Bundestag verabschiedete Bundesteilhabegesetz

Der heimische Bundestagsageordnete Maik Beermann (CDU) erklärt hierzu: „Es wurde deutlich nachgebessert.“

„Ich freue mich, dass der Einsatz unserer Fraktion für die Änderung des Bundesteilhabegesetzes erfolgreich war“, so Beermann. Im Vorfeld des ersten Entwurfs wurden von Vertretern und Betroffenen Bedenken geäußert, dass die Gefahr von Leistungseinschränkungen und anderen Verschlechterungen im Bundesteilhabegesetzes bestünde. Diese Kritikpunkte wurden mit in die politische Diskussion nach Berlin genommen. Die Koalitionsfraktionen haben daraufhin reagiert und an entscheidenden Punkten Änderungen am Gesetzentwurf der Bundesregierung vorgenommen. Mit der Reform wird nun die gesellschaftliche Teilhabe und Selbstbestimmung von Menschen mit Behinderungen deutlich gestärkt und die Ziele der UN-Behindertenrechtskonvention weiter umgesetzt.

„Besonders wichtig war, dass der Zugang zur Eingliederungshilfe nicht eingeschränkt wird. Jeder, der wesentlich behindert ist, wird weiterhin die benötigte Hilfe erhalten“, sagt Beermann. Die geplante Regelung wird zunächst wissenschaftlich evaluiert und in einem zweiten Schritt modellhaft in allen Bundesländern erprobt. Eine neue Regelung wird es dann erst auf Grundlage der erfassten Daten ab 2023 geben.

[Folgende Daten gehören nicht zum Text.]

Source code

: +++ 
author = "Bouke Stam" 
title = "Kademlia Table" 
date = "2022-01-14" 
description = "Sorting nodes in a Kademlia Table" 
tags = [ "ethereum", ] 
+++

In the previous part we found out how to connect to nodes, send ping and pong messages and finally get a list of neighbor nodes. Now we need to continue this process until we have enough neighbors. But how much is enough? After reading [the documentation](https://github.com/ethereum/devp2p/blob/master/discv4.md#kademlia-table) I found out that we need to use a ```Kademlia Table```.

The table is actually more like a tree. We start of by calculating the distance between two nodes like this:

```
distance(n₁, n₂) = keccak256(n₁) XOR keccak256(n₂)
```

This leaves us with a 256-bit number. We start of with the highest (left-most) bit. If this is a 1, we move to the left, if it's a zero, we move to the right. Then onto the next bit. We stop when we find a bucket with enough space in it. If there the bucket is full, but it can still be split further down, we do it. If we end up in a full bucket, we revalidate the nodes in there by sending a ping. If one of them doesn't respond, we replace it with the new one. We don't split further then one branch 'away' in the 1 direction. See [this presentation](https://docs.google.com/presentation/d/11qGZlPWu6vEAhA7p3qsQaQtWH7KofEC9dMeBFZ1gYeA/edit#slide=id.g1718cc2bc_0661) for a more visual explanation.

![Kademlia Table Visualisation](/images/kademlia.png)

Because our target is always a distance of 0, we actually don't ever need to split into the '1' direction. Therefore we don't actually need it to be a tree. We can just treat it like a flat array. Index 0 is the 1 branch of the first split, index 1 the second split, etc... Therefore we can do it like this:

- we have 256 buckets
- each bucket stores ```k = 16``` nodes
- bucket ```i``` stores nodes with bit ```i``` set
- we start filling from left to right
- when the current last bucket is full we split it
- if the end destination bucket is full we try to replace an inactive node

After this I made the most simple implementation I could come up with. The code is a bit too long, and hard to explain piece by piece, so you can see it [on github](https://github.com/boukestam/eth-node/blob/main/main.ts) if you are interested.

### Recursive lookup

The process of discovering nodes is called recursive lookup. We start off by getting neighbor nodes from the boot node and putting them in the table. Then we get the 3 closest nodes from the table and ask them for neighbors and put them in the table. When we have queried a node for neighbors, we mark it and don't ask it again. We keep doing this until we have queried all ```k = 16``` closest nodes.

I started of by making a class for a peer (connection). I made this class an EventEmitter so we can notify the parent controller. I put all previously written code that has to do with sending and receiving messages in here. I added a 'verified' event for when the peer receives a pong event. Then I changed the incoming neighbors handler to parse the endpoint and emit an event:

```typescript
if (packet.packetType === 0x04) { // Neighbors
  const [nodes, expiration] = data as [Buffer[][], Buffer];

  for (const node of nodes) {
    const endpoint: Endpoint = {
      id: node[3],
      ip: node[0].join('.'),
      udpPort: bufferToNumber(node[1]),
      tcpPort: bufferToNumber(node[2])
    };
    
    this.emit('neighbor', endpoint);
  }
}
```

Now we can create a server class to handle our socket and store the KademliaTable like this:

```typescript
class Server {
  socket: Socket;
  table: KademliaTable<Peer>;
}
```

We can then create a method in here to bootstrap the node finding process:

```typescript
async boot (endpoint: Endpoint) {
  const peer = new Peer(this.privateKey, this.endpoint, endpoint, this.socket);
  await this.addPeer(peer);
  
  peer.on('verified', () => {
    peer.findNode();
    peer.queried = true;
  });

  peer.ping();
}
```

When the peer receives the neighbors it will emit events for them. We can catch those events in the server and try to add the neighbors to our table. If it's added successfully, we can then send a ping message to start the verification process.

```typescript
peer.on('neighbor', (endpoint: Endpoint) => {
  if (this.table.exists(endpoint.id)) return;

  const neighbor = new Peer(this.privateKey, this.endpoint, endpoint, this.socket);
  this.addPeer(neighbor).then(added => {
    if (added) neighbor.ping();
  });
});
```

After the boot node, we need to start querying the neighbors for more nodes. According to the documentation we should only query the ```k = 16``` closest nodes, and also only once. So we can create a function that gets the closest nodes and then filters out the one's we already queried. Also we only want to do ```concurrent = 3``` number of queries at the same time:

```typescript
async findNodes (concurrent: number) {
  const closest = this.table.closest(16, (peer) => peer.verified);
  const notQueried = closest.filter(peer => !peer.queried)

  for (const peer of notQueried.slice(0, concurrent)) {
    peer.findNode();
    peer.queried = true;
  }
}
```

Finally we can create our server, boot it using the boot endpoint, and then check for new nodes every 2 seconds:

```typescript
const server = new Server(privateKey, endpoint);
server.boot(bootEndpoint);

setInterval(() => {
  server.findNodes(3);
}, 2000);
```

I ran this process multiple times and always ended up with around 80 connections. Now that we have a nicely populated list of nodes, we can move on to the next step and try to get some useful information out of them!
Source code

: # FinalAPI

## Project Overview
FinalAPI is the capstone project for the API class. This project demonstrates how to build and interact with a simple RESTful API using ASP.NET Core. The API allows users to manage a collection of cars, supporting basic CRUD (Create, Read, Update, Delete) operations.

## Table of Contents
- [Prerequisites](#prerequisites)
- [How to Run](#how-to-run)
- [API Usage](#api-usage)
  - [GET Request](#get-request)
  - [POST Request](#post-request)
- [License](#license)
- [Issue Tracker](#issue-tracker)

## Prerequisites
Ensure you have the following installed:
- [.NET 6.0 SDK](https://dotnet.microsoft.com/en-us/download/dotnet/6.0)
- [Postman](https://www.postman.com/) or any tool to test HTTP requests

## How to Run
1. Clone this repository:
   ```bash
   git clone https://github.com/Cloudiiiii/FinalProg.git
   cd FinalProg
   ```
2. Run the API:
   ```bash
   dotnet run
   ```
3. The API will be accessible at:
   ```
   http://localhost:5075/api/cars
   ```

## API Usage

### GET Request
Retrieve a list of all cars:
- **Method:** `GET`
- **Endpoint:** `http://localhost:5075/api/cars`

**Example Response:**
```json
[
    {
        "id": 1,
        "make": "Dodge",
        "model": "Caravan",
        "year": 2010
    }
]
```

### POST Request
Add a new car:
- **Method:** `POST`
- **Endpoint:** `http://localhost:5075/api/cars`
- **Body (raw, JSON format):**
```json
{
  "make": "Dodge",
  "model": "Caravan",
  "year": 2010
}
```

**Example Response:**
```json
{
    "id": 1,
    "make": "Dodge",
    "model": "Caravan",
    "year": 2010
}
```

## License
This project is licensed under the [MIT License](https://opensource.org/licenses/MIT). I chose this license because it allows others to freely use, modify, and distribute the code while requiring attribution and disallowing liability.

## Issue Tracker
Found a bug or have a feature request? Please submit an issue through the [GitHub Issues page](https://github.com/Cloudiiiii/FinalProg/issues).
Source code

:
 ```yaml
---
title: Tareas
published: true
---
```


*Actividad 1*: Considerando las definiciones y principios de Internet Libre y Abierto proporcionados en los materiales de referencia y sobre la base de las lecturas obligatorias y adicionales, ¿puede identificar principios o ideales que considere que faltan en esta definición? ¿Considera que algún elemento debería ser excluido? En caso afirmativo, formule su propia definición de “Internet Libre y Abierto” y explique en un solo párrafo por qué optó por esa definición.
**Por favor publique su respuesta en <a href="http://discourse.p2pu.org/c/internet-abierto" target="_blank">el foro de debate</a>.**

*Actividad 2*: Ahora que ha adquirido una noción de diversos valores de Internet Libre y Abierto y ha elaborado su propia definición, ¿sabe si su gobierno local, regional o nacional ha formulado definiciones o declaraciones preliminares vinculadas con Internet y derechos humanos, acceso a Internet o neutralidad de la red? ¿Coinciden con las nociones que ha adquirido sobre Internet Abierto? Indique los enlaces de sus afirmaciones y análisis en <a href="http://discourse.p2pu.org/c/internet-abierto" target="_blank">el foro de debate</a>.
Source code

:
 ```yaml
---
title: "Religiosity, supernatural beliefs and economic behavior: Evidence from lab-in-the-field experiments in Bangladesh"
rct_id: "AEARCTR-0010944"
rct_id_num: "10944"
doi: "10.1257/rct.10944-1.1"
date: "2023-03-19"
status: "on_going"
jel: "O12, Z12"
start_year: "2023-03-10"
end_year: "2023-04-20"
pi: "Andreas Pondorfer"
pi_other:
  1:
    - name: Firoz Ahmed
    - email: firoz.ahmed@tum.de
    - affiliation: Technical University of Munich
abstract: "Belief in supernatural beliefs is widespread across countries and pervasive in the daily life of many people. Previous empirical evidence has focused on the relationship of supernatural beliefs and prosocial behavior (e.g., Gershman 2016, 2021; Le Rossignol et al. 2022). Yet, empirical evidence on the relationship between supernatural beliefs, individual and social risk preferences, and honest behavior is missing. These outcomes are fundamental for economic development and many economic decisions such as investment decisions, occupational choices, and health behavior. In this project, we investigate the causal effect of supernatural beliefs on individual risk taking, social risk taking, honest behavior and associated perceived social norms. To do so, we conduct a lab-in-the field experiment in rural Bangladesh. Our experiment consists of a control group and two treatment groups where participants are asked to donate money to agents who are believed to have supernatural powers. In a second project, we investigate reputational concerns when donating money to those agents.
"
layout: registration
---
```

„Ebenso stark haben wir uns in der CDU dafür eingesetzt, dass die 300.000 Beschäftigten in Werkstätten für behinderte Menschen mehr als bisher von dem Gesetz profitieren. Das Arbeitsförderungsgeld wird auf künftig 52 Euro verdoppelt und der Vermögensfreibetrag von derzeit 2.600 auf 5.000 Euro erhöht“, führt Beermann weiter aus.

Selbstbestimmtes Wohnen hat für die Teilhabe am gesellschaftlichen Leben herausragende Bedeutung. Die Betroffenen sollen im Rahmen der Angemessenheit und Zumutbarkeit selbst entscheiden können, wie und mit wem sie leben. Dazu wurden die Regelungen zur Beachtung der Besonderheiten jedes Einzelfalls deutlich geschärft. Darüber hinaus wurden die Voraussetzungen dafür geschaffen, dass Menschen, die in stationären Einrichtungen der Behindertenhilfe leben, auch weiterhin einen Barbetrag behalten können. „Außerdem stellen wir sicher, dass Leistungen der Pflege und der Eingliederungshilfe auch in Zukunft nebeneinander gewährt werden. Es wird gesetzlich festgeschrieben, dass es keinen Vorrang der Pflege vor der Eingliederungshilfe geben wird“, berichtet der Unionsabgeordnete.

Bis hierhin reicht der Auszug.